Figure out how many lines in these records contain "label". Only the number belongs in the reply.
(Provided data)
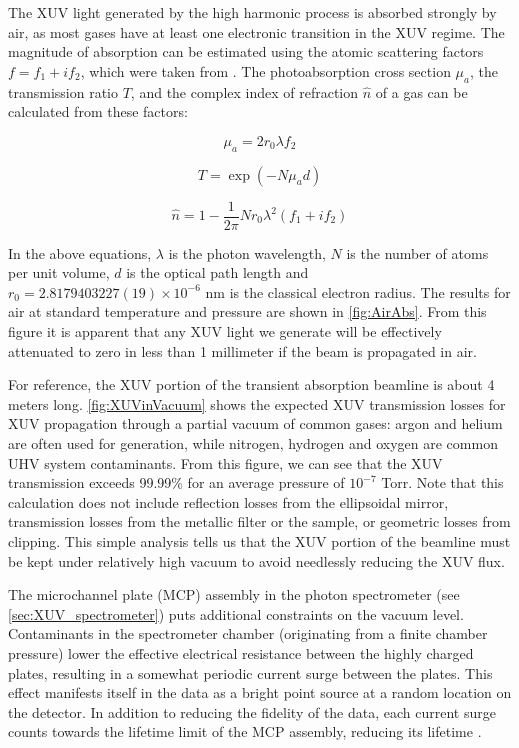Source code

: The XUV light generated by the high harmonic process is absorbed strongly by air, as most gases have at least one electronic transition in the XUV regime. The magnitude of absorption can be estimated using the atomic scattering factors $f = f_1 + i f_2$, which were taken from \cite{henkeXRayInteractionsPhotoabsorption1993}. The photoabsorption cross section $\mu_a$, the transmission ratio $T$, and the complex index of refraction $\hat{n}$ of a gas can be calculated from these factors:

\begin{equation}
\mu_a = 2 r_0 \lambda f_2
\label{eqn:PhotoCrossSection}
\end{equation}

\begin{equation}
T = \exp\left( -N \mu_a d \right)
\label{eqn:BeersLaw}
\end{equation}

\begin{equation}
\hat{n} = 1 - \frac{1}{2 \pi} N r_0 \lambda^2 \left(f_1 + i f_2\right)
\label{eqn:IndexfromASF}
\end{equation}

In the above equations, $\lambda$ is the photon wavelength, $N$ is the number of atoms per unit volume, $d$ is the optical path length and $r_0=2.8179403227(19) \times 10^{-6} \text{ nm}$ is the classical electron radius. The results for air at standard temperature and pressure are shown in \cref{fig:AirAbs}. From this figure it is apparent that any XUV light we generate will be effectively attenuated to zero in less than 1 millimeter if the beam is propagated in air.

For reference, the XUV portion of the transient absorption beamline is about 4 meters long. \cref{fig:XUVinVacuum} shows the expected XUV transmission losses for XUV propagation through a partial vacuum of common gases: argon and helium are often used for generation, while nitrogen, hydrogen and oxygen are common UHV system contaminants. From this figure, we can see that the XUV transmission exceeds 99.99\% for an average pressure of $10^{-7}$ Torr. Note that this calculation does not include reflection losses from the ellipsoidal mirror, transmission losses from the metallic filter or the sample, or geometric losses from clipping. This simple analysis tells us that the XUV portion of the beamline must be kept under relatively high vacuum to avoid needlessly reducing the XUV flux.

The microchannel plate (MCP) assembly in the photon spectrometer (see \cref{sec:XUV_spectrometer}) puts additional constraints on the vacuum level.  Contaminants in the spectrometer chamber (originating from a finite chamber pressure) lower the effective electrical resistance between the highly charged plates, resulting in a somewhat periodic current surge between the plates. This effect manifests itself in the data as a bright point source at a random location on the detector. In addition to reducing the fidelity of the data, each current surge counts towards the lifetime limit of the MCP assembly, reducing its lifetime \cite{ladislaswizaMicrochannelPlateDetectors1979}.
(End Provided data)
Problem solution.
3